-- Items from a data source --
┄┄┄┄┄┄┄┄┄┄┄┄┄┄┄┄┄┄┄┄

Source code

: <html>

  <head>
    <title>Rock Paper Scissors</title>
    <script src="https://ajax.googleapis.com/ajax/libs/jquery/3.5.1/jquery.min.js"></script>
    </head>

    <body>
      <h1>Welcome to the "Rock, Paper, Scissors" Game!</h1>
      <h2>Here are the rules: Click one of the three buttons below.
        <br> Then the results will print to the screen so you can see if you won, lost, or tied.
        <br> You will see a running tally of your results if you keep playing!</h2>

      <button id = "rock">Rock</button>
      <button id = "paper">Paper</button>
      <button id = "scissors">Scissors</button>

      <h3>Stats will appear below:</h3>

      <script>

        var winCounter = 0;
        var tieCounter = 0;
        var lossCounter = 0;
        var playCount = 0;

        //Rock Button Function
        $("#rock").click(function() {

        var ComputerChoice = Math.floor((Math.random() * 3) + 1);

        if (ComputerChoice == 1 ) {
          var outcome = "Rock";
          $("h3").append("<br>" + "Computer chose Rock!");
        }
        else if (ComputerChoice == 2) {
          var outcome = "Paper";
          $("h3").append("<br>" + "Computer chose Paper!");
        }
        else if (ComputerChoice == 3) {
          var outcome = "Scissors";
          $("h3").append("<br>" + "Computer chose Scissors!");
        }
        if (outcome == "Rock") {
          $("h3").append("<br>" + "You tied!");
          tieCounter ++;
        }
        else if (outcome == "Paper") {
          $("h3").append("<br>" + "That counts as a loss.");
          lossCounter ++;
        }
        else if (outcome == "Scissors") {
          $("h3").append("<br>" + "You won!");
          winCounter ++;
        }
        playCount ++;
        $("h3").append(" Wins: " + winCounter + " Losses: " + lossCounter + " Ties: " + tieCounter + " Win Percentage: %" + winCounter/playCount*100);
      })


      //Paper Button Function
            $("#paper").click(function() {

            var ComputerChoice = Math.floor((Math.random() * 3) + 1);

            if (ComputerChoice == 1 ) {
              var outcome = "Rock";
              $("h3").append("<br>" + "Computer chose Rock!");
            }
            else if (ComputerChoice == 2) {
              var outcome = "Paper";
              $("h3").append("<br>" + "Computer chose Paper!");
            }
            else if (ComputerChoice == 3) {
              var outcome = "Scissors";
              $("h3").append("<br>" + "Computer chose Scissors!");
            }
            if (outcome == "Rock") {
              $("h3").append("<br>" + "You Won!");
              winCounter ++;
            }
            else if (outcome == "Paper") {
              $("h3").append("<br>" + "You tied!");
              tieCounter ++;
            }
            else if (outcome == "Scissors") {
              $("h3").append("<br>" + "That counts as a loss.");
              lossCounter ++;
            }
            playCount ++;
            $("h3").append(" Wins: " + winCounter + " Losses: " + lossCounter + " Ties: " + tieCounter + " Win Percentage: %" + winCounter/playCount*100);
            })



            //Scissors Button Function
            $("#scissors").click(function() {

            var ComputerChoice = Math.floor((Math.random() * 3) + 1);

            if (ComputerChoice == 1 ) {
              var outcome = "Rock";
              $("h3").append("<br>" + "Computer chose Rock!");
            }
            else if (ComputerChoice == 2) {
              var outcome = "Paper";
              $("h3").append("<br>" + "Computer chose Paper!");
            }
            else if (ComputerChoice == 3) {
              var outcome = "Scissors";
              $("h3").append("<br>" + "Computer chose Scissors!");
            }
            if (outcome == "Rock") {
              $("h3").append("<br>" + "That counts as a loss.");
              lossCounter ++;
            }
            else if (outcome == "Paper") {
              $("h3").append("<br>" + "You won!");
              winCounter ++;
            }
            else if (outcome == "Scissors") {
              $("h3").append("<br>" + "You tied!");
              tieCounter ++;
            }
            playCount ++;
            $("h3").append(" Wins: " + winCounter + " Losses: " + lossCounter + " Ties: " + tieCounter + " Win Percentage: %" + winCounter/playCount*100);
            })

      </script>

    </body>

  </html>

┄┄┄┄┄┄┄┄┄┄┄┄┄┄┄┄┄┄┄┄

-- Required action --
For the word "will", return every line of the records that holds it.

-- Task output --
        <br> Then the results will print to the screen so you can see if you won, lost, or tied.
        <br> You will see a running tally of your results if you keep playing!</h2>
      <h3>Stats will appear below:</h3>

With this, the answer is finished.